### About this exercise
Within the material below, how many lines carry the word "Wiring"? Answer with a single number.

### Information supplied
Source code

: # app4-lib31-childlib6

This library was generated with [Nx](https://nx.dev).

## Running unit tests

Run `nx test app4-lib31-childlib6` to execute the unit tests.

...

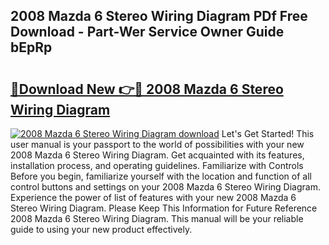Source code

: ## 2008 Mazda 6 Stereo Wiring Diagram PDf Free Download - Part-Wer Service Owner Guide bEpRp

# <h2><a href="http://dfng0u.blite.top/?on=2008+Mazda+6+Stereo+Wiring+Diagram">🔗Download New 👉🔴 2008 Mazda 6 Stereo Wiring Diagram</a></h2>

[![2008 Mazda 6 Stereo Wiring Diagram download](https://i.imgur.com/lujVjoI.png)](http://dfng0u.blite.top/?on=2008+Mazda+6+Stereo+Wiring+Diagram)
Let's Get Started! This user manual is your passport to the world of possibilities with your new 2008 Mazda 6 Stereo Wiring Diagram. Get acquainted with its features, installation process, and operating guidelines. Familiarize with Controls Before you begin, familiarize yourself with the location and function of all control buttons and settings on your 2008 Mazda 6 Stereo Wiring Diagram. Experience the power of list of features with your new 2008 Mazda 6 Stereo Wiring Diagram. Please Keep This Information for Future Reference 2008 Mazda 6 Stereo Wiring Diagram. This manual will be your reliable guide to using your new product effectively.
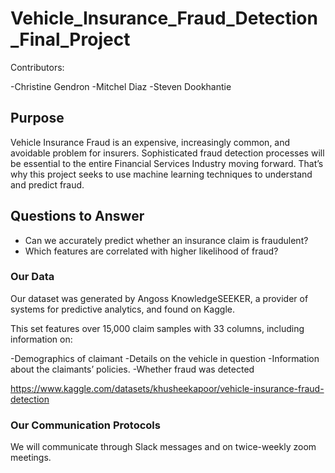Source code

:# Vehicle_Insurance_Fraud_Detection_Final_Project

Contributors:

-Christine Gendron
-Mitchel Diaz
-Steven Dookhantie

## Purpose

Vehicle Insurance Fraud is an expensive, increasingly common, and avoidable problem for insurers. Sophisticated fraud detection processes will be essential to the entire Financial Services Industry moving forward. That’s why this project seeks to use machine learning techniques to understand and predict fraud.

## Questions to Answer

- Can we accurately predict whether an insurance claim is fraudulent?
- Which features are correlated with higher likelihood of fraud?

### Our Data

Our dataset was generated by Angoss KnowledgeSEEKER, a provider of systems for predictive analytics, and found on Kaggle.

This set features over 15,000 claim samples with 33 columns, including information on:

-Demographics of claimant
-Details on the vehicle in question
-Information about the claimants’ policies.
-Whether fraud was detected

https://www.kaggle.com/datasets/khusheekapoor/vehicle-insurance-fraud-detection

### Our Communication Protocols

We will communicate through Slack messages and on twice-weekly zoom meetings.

### Written answer
4